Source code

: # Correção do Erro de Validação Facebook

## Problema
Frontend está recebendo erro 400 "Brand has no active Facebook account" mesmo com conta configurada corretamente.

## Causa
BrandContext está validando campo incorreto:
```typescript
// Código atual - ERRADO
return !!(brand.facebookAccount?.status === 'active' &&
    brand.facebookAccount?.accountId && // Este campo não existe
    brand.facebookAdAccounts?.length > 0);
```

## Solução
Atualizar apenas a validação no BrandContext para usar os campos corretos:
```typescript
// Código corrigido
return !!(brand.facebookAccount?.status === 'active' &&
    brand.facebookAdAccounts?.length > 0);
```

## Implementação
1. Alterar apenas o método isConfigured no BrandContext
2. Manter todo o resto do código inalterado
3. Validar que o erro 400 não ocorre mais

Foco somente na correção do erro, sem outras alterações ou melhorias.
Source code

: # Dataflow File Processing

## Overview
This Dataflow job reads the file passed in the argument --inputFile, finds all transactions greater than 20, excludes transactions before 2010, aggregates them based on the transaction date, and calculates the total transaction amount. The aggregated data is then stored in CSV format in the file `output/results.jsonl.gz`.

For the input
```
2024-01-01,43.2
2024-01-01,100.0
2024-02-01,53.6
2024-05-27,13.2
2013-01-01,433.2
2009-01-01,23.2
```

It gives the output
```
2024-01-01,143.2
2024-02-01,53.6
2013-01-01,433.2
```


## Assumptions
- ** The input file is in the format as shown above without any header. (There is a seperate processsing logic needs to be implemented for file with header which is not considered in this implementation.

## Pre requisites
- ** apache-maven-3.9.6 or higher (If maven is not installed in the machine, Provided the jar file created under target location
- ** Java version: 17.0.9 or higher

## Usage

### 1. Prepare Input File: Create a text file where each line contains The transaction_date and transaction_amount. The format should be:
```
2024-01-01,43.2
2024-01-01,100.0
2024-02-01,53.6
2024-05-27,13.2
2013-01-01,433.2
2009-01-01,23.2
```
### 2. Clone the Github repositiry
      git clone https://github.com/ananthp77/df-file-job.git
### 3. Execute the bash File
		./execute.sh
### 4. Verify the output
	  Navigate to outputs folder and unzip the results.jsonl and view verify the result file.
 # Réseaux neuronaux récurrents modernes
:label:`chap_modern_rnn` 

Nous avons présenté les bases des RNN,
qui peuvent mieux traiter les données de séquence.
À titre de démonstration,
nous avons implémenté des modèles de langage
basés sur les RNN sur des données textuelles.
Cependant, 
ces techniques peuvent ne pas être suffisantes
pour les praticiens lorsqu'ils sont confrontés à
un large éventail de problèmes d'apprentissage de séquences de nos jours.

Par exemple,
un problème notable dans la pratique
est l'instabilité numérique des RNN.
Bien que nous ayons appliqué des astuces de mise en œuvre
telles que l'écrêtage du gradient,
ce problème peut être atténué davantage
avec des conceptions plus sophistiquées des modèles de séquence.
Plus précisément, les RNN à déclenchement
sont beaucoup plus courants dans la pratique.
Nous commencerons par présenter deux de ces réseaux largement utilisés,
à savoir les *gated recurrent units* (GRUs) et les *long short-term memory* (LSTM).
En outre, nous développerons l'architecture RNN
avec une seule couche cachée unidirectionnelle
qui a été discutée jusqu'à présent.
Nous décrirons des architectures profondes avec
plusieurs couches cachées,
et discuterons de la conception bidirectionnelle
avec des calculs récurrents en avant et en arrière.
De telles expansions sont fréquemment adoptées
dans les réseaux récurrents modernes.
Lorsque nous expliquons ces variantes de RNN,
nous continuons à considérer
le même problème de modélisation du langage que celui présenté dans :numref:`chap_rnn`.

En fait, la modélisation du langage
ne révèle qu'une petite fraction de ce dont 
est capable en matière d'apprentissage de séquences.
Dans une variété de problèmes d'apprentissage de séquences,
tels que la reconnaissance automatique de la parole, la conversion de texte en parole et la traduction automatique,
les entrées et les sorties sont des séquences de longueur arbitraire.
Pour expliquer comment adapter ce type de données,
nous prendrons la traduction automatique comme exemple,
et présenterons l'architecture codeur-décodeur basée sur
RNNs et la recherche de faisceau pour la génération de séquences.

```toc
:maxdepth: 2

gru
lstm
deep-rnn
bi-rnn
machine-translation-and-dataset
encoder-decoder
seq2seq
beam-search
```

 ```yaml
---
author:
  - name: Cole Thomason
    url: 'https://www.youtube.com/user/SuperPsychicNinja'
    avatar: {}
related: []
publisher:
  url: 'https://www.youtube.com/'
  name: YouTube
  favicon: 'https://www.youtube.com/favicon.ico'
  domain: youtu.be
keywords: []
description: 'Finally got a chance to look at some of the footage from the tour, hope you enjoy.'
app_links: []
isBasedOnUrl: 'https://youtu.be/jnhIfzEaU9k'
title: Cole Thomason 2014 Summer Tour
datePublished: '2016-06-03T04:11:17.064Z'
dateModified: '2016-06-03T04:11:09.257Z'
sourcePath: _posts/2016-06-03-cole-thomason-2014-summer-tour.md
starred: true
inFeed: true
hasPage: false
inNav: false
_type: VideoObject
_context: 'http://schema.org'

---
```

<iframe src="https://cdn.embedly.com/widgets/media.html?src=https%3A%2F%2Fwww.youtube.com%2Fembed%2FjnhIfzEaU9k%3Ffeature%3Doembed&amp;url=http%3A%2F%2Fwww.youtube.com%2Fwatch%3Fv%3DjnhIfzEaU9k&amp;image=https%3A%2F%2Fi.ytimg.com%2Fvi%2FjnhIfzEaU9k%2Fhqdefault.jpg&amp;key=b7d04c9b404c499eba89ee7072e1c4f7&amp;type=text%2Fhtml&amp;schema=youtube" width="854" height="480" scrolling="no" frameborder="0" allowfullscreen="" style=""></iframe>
---
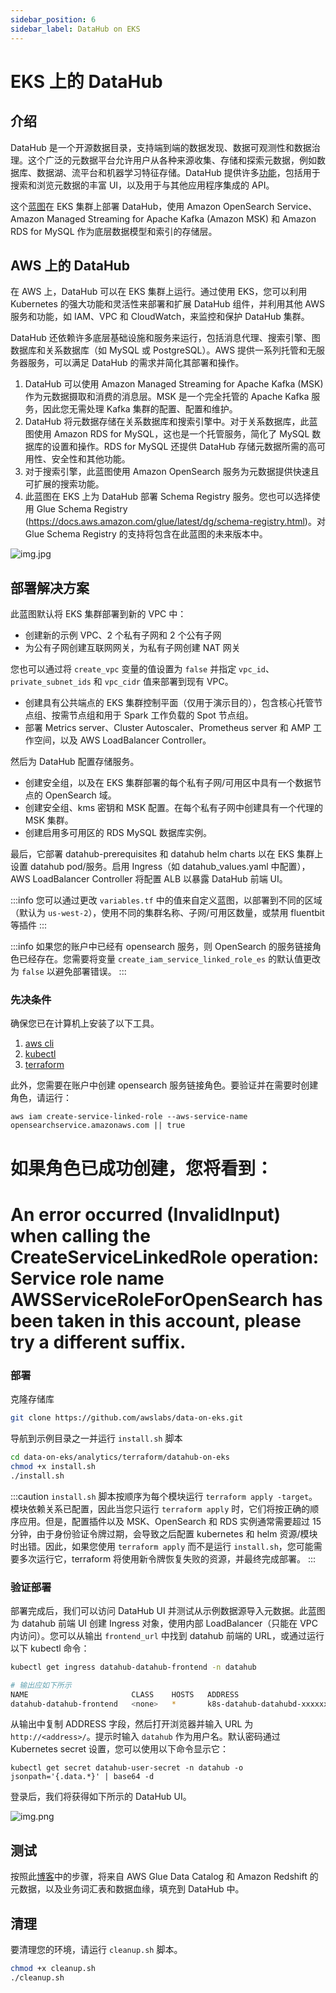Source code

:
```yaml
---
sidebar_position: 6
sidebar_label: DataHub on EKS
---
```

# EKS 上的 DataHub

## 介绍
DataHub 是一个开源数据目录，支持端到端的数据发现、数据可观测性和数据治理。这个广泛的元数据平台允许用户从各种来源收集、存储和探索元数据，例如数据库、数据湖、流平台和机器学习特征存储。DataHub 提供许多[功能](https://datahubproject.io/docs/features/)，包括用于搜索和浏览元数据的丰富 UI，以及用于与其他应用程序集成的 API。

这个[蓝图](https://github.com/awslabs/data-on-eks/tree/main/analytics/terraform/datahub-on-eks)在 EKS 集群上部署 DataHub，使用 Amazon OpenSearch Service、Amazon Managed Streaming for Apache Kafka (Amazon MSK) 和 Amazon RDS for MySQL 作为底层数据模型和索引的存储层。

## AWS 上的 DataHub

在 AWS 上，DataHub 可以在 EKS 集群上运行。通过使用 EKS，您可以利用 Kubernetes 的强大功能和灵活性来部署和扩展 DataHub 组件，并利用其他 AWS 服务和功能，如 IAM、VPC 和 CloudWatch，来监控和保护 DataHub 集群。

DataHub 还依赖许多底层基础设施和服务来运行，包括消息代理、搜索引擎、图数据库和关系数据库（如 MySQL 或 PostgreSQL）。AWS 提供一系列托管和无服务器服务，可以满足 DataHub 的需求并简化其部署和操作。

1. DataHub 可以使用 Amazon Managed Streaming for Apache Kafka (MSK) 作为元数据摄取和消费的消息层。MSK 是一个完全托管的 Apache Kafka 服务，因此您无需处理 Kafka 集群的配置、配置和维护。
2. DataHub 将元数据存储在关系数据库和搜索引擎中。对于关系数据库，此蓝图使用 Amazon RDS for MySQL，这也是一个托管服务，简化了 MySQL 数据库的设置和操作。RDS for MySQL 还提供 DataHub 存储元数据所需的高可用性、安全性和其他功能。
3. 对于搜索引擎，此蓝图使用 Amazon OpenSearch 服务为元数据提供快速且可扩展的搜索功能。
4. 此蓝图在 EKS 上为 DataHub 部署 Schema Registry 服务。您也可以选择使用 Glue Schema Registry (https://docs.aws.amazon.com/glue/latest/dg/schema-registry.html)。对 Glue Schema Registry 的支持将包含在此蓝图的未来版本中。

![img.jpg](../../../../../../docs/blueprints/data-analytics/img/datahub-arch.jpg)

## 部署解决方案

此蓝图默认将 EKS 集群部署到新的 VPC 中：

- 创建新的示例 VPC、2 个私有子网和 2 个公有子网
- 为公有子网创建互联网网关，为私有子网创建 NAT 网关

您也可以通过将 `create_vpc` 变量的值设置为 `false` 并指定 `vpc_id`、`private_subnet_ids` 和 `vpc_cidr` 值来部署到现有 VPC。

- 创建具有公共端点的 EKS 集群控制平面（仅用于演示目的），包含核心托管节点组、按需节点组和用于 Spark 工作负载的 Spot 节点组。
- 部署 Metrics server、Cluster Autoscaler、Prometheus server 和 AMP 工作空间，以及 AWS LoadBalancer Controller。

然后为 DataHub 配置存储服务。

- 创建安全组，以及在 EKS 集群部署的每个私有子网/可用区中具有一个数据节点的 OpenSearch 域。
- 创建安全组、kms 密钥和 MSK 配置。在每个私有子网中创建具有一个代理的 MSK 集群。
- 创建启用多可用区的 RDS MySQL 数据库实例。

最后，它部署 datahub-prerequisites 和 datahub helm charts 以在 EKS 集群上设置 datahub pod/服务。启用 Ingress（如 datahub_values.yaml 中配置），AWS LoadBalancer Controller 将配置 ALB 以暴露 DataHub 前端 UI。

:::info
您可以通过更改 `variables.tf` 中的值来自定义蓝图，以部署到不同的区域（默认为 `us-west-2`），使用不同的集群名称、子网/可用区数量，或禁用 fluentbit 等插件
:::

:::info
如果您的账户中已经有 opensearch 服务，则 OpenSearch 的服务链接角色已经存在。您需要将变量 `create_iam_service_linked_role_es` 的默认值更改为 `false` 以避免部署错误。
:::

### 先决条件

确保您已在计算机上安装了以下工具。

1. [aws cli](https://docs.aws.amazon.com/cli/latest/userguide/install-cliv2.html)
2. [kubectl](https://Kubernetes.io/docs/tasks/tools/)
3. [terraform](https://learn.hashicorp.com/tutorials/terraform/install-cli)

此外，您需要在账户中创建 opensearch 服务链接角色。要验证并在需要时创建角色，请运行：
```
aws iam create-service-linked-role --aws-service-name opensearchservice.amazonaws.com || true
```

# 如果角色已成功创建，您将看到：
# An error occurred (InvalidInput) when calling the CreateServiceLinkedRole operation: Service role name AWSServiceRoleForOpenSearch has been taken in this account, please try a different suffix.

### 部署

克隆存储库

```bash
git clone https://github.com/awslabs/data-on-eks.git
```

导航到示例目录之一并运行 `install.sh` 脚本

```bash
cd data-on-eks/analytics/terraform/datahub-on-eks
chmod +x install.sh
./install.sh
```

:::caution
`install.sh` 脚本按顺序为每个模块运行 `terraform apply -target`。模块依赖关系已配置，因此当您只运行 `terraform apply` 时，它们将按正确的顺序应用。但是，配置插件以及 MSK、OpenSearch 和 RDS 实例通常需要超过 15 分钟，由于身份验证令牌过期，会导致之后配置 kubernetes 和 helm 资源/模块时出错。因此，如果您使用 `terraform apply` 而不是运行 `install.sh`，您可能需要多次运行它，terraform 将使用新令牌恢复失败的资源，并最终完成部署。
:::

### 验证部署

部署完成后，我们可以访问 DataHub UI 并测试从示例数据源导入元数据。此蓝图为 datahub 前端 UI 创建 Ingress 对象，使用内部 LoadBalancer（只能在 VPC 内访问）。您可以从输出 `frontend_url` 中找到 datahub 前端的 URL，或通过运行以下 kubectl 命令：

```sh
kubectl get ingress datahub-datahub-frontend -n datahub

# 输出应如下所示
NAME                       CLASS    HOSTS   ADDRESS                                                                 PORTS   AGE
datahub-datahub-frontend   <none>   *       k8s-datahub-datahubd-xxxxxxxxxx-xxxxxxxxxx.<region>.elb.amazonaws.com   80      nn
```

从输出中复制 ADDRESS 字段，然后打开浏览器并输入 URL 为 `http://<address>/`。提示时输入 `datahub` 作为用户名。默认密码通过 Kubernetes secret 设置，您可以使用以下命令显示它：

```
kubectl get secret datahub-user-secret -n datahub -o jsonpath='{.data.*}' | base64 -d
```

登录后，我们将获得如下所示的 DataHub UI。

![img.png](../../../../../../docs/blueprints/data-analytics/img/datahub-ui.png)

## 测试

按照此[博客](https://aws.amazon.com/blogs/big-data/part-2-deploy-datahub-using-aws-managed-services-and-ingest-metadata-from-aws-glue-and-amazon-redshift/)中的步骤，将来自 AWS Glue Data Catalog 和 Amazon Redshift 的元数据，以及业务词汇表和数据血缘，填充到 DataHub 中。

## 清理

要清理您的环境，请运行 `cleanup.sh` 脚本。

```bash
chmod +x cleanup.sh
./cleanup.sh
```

WHAT THE EXERCISE ASKS:
What lines of the material above contain "Glue"? Return each of them.

WRITTEN REPLY:
4. 此蓝图在 EKS 上为 DataHub 部署 Schema Registry 服务。您也可以选择使用 Glue Schema Registry (https://docs.aws.amazon.com/glue/latest/dg/schema-registry.html)。对 Glue Schema Registry 的支持将包含在此蓝图的未来版本中。
按照此[博客](https://aws.amazon.com/blogs/big-data/part-2-deploy-datahub-using-aws-managed-services-and-ingest-metadata-from-aws-glue-and-amazon-redshift/)中的步骤，将来自 AWS Glue Data Catalog 和 Amazon Redshift 的元数据，以及业务词汇表和数据血缘，填充到 DataHub 中。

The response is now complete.